#### [Work instructions]
Please output the data below exactly as given, starting at its first line and stopping after the line that contains "does not use a".
============================================================
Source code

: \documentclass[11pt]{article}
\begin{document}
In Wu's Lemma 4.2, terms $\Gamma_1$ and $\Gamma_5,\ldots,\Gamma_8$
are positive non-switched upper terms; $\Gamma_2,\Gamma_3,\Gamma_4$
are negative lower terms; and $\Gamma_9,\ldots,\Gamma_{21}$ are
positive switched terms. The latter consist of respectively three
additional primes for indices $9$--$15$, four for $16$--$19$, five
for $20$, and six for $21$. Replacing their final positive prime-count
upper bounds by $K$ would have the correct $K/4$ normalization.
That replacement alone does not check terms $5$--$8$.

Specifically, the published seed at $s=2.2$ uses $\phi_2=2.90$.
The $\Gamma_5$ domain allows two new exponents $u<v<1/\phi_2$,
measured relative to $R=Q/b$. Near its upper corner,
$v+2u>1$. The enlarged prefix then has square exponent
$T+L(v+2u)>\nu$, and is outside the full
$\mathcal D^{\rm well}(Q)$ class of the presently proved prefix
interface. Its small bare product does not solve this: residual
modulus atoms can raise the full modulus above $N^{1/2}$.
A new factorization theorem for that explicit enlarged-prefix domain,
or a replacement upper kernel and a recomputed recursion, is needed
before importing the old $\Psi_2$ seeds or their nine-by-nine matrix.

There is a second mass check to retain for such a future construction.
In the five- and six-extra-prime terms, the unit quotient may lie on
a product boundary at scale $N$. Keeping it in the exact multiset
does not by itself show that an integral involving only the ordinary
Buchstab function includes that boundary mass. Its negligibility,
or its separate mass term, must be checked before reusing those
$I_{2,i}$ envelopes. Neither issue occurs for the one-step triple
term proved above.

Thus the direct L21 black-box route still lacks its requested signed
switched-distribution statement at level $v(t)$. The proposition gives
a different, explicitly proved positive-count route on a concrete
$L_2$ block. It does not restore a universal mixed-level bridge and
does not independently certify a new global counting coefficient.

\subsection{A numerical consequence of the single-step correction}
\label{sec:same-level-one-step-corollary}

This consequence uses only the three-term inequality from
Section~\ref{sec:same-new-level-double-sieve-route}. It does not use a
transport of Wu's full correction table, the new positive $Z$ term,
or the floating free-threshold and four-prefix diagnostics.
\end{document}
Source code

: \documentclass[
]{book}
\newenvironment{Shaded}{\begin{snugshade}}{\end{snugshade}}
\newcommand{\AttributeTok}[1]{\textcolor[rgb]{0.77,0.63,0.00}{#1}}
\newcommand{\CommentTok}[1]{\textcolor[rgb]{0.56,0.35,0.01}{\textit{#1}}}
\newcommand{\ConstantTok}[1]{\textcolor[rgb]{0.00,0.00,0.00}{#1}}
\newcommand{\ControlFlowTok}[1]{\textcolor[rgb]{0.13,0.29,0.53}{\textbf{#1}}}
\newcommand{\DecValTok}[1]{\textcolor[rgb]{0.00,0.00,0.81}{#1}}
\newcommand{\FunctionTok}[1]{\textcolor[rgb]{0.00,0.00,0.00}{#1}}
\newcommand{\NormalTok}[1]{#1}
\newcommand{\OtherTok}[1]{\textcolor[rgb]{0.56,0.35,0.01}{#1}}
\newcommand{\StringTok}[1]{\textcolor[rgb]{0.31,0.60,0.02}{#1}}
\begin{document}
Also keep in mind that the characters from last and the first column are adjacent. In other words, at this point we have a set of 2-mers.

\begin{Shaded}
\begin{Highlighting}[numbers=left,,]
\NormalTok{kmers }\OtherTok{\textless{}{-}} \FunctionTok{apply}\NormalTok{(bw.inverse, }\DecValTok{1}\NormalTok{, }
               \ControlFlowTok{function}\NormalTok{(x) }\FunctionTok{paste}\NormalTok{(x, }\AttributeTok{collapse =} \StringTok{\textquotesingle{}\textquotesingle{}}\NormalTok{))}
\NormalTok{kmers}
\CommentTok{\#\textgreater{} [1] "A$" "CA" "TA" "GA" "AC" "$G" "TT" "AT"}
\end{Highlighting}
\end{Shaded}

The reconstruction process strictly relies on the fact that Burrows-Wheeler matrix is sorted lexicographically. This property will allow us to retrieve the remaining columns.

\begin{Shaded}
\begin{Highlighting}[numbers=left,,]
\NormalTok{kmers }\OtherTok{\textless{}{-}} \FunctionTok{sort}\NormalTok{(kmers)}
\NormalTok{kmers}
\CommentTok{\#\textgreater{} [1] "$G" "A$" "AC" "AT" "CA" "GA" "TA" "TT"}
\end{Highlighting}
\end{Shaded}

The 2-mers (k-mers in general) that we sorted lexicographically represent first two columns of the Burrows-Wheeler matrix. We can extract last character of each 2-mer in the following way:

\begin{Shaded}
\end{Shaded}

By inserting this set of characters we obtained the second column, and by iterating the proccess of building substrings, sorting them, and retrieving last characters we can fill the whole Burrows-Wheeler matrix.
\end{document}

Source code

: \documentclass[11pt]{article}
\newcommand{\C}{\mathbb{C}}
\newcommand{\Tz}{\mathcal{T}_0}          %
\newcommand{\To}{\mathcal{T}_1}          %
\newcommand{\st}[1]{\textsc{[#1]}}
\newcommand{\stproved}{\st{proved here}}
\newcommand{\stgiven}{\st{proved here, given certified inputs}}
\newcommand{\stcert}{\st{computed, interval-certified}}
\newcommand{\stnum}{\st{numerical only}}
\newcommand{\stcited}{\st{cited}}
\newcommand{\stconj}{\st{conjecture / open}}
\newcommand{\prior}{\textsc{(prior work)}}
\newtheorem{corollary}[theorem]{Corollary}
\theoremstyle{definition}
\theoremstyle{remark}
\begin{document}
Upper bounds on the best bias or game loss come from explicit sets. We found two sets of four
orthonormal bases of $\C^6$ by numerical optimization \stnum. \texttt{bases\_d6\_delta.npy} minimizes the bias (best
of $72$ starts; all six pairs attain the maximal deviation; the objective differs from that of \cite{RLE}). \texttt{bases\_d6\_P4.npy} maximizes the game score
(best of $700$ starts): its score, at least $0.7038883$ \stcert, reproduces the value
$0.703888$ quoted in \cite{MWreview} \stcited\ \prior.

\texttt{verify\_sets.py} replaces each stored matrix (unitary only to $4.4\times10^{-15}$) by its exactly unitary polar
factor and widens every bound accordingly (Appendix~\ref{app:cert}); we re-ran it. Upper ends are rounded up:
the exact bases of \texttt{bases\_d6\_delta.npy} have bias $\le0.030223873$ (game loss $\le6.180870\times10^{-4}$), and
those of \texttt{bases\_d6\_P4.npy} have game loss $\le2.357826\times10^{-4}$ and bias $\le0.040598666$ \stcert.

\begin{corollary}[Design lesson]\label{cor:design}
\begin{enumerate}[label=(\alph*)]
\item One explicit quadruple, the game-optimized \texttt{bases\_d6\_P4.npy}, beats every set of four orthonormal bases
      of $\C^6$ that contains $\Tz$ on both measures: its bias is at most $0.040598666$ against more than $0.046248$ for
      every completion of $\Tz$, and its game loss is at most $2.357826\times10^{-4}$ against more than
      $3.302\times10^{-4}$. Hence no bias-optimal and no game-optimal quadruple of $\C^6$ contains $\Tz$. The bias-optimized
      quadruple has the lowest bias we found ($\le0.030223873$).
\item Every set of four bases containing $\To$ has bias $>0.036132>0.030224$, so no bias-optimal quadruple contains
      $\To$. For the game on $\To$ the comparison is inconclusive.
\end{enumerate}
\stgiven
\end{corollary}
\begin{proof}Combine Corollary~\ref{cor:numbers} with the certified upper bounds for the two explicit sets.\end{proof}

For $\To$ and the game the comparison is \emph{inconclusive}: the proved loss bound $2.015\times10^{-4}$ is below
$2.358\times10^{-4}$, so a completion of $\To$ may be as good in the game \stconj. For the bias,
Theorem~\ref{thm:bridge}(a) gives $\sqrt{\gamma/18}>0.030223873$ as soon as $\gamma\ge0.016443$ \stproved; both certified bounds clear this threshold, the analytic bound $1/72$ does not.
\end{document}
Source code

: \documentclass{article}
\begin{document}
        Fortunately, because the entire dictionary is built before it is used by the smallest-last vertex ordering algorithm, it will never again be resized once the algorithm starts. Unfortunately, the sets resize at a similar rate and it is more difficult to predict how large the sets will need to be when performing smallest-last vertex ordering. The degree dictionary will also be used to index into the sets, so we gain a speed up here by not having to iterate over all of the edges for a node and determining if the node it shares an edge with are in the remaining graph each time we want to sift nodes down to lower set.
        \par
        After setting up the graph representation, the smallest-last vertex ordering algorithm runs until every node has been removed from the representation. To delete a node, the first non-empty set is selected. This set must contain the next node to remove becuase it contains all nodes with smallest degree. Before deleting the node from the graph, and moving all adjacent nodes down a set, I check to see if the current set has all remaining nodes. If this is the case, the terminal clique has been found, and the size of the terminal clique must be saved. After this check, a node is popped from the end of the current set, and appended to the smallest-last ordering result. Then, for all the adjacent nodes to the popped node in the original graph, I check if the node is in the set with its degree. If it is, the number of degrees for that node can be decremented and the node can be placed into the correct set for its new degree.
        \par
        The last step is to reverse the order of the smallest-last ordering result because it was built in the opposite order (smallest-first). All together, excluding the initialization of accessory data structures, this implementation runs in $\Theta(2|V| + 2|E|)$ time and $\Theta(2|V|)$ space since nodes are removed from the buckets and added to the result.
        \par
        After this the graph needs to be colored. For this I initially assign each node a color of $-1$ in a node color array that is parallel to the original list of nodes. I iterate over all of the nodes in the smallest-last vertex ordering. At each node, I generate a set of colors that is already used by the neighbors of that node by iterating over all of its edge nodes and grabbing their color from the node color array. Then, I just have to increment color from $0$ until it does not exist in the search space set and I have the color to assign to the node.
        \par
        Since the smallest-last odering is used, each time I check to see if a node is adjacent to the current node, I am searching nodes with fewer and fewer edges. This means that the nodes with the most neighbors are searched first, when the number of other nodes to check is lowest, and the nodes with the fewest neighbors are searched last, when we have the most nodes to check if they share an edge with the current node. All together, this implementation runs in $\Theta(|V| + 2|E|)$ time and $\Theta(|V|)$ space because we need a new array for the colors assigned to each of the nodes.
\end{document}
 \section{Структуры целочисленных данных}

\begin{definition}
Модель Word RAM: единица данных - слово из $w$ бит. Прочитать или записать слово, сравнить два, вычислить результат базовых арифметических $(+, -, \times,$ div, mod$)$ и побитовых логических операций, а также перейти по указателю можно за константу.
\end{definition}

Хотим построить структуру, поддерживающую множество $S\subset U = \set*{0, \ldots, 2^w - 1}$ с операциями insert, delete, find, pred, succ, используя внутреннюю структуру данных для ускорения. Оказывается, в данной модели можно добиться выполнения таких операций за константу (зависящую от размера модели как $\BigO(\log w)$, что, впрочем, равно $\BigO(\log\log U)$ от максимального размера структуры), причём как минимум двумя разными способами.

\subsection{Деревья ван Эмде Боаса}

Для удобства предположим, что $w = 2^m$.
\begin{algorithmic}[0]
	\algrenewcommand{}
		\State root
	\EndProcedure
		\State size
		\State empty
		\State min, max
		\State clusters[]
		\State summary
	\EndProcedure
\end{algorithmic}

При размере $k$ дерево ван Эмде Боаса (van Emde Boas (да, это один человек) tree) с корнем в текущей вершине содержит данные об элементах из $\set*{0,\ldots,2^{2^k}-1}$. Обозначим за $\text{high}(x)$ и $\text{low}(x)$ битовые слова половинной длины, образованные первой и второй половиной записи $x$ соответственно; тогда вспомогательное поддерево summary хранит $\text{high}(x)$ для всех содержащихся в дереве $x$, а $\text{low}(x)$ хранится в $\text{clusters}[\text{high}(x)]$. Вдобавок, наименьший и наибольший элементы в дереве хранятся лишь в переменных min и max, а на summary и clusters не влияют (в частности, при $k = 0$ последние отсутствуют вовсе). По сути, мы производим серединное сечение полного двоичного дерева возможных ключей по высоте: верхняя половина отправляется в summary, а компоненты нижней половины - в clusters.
============================================================
#### [Solved exercise]
Source code

: \documentclass[11pt]{article}
\begin{document}
In Wu's Lemma 4.2, terms $\Gamma_1$ and $\Gamma_5,\ldots,\Gamma_8$
are positive non-switched upper terms; $\Gamma_2,\Gamma_3,\Gamma_4$
are negative lower terms; and $\Gamma_9,\ldots,\Gamma_{21}$ are
positive switched terms. The latter consist of respectively three
additional primes for indices $9$--$15$, four for $16$--$19$, five
for $20$, and six for $21$. Replacing their final positive prime-count
upper bounds by $K$ would have the correct $K/4$ normalization.
That replacement alone does not check terms $5$--$8$.

Specifically, the published seed at $s=2.2$ uses $\phi_2=2.90$.
The $\Gamma_5$ domain allows two new exponents $u<v<1/\phi_2$,
measured relative to $R=Q/b$. Near its upper corner,
$v+2u>1$. The enlarged prefix then has square exponent
$T+L(v+2u)>\nu$, and is outside the full
$\mathcal D^{\rm well}(Q)$ class of the presently proved prefix
interface. Its small bare product does not solve this: residual
modulus atoms can raise the full modulus above $N^{1/2}$.
A new factorization theorem for that explicit enlarged-prefix domain,
or a replacement upper kernel and a recomputed recursion, is needed
before importing the old $\Psi_2$ seeds or their nine-by-nine matrix.

There is a second mass check to retain for such a future construction.
In the five- and six-extra-prime terms, the unit quotient may lie on
a product boundary at scale $N$. Keeping it in the exact multiset
does not by itself show that an integral involving only the ordinary
Buchstab function includes that boundary mass. Its negligibility,
or its separate mass term, must be checked before reusing those
$I_{2,i}$ envelopes. Neither issue occurs for the one-step triple
term proved above.

Thus the direct L21 black-box route still lacks its requested signed
switched-distribution statement at level $v(t)$. The proposition gives
a different, explicitly proved positive-count route on a concrete
$L_2$ block. It does not restore a universal mixed-level bridge and
does not independently certify a new global counting coefficient.

\subsection{A numerical consequence of the single-step correction}
\label{sec:same-level-one-step-corollary}

This consequence uses only the three-term inequality from
Section~\ref{sec:same-new-level-double-sieve-route}. It does not use a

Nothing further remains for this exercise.